En (2), la désinence verbale standard du verbe '(se) noyer' serait réalisée -iñ (beuziñ) et la désinence verbale standard du verbe 'nager' serait réalisée -al (neuial).


(2) Etre veui ha neui ema.
entre noyer et nager est
litt. 'Il est entre noyer et nager.' > 'Il est entre la vie et la mort.'
Le Berre & Le Dû (1999:80)


(3) [ Setu unan, ] ar gwad é tiver a-zoc'htoñ.
voici un le sang à couler de.lui
'En voici un qui saigne.' Vannetais, Herrieu (1994:92)

distribution et variation dialectale

Le suffixe de l'infinitif peut avoir disparu complètement dans certaines variétés. Selon Trépos (1957:33), certains infinitifs au sud-ouest de Quimper n'ont ainsi pas du tout la possibilité de recevoir de suffixe réalisé.


(4) /be/ beza 'être'
/ɡul/ goulenn 'demander'
/ɡɥɛl/ gweled 'voir'
/klew/ klevud 'entendre'
/lak/ lakad 'mettre'
/la:r/ lared 'dire'
/sɛl/ selled 'regarder'
/sõ:n/ son, seni 'sonner, jouer de la musique' Trépos (1957:33), Goyat (2012:268)


  • Rankon ked lar ar pedennou, petramant be rankon lar ?
'Je ne dois pas dire les prières, ou bien faut-il que je les dise?', Goyat (2012:344)


Un autre paramètre est à prendre en considération. Le morphème vide de l'infinitif verbal peut ne pas être licite dans tous les environnements syntaxiques. On trouve en particulier régulièrement des formes abrégées sans suffixe de l'infinitif dans la forme de conjugaison analytique en ober.


(5) Sant' rit 'n douar ' kreno.
sentir faites le terre à4 trembler
'Vous sentez la terre qui tremble.' Scaër/Bannalec, H. Gaudart (04/2016)


Madeg (2013:14) signale comme une faute de néo-brittophones l'usage du verbe infinitif lavaret a ra sous la forme avec désinence élidée lavar a ra. Cependant, il n'est pas vrai que l'ordre de mots lavar a ra est agrammatical partout. Dans l'exemple de Trépos en (6), il est aussi possible que le focus contrastif joue un rôle.


(6) Lavar a ra, ober ne ra ket.
dire R fait faire ne fait pas
litt. 'Dire il fait, faire il ne fait pas.'> 'Il dit, il ne fait pas.' Trépos (2001:351) voir aussi , Goyat (2012:300)

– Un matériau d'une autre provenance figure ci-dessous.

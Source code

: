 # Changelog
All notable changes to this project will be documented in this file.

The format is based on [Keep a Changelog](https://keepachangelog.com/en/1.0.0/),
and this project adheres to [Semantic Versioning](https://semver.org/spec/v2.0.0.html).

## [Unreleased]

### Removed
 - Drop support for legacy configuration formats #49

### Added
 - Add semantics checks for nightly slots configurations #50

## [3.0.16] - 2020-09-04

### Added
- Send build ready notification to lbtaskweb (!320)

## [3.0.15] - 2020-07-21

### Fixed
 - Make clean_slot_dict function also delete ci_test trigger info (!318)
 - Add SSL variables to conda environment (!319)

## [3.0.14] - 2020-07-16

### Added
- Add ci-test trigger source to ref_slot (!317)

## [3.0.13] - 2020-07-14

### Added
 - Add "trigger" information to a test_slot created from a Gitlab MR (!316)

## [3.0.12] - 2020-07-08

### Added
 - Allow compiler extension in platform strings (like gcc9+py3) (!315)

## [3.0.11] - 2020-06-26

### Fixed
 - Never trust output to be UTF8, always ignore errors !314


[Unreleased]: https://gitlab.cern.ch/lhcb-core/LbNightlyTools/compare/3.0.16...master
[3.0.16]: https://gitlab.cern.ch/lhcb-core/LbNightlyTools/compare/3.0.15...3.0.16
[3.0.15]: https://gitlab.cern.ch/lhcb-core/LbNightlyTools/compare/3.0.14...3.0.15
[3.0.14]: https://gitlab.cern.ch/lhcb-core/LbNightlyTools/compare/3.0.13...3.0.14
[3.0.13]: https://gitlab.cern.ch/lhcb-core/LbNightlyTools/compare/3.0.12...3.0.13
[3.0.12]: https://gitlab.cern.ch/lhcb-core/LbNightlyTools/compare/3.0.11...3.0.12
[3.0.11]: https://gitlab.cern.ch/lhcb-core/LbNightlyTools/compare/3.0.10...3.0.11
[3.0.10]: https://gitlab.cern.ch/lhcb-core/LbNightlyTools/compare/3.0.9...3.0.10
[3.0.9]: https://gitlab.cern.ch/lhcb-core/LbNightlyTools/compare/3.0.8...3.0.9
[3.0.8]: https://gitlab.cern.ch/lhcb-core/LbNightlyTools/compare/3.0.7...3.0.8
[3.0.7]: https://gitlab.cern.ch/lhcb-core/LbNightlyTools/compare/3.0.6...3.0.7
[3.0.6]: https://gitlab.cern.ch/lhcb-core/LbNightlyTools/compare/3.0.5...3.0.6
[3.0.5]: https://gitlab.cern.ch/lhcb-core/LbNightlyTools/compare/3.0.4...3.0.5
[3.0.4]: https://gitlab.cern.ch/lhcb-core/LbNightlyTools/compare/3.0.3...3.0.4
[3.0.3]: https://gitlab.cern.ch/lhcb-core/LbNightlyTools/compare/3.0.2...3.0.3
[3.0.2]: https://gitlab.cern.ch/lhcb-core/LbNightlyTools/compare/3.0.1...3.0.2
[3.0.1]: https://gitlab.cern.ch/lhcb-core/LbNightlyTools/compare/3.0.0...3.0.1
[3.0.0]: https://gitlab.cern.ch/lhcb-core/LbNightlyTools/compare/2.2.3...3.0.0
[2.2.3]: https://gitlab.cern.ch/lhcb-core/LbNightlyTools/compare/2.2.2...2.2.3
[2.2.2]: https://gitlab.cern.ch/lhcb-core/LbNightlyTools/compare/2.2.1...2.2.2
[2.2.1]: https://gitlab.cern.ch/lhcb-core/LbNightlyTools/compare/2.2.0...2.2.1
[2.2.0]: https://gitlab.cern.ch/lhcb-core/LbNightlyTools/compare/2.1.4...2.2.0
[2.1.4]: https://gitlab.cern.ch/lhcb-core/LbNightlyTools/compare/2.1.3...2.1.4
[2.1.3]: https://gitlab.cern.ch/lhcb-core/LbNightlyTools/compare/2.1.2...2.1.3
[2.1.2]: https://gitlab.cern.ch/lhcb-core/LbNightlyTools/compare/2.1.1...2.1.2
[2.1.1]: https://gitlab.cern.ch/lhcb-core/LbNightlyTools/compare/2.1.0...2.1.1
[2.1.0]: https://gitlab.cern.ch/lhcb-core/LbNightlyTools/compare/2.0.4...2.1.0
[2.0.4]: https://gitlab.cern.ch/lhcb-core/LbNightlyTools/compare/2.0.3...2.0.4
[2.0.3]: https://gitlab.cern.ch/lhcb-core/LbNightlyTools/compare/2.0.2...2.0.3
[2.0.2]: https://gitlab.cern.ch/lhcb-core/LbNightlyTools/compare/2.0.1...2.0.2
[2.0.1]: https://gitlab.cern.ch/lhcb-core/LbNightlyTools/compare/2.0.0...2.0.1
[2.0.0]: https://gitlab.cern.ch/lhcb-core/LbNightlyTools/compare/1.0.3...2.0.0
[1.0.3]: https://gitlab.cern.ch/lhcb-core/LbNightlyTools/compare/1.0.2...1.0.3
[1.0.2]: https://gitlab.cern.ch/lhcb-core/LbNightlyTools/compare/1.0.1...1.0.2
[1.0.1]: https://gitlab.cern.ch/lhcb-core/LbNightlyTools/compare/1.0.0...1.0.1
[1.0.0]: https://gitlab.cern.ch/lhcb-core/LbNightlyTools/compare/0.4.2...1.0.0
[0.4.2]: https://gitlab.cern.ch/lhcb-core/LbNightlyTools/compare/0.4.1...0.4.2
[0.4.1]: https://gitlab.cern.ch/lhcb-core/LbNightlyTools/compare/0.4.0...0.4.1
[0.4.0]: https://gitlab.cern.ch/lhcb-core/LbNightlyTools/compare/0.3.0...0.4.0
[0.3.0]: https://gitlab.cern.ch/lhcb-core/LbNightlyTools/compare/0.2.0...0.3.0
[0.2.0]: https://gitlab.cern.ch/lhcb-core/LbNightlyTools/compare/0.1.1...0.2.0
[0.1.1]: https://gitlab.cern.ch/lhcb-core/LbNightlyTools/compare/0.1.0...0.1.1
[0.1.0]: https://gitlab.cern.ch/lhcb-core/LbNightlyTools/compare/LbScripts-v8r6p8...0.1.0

  • Med lar a rankoñ geriou galleg deo touez...
'Mais il me faut aussi employer des mots français.', Goyat (2012:344)
  • Gall a ra etre 30.000 ha 40.000 den bezañ taolet maez eus o lojeiz,
'Entre 30.000 et 40.000 personnes peuvent être expulsées de chez elles.', radio FBBI 04/2016
  • Gall a ran mont d'ober titich ?, 'Est-ce que je peux aller aux toilettes ?'
Gall a ran echuiñ un dresadenn ?, 'Est-ce que je peux terminer un dessin ?'
phrases d'exemples du breton utilisé en maternelle, école de Plouha 2017.
  • Ha gall' a ran implij ur film er skol?
'Puis-je utiliser un film à l'école?', site Breizh Vod, 02/2017

Bibliographie

breton

Loth, J. 1888c. 'Do (de, da) particule verbale en breton armoricain', Henri d'Arbois de Jubainville (dir.), Revue Celtique IX, 357, texte.


horizons comparatifs

  • Schumacher, Stefan. 2000. The historical morphology of the Welsh verbal noun, (Maynooth Studies in Celtic Linguistics IV) Maynooth: Department of Old Irish, National University of Ireland.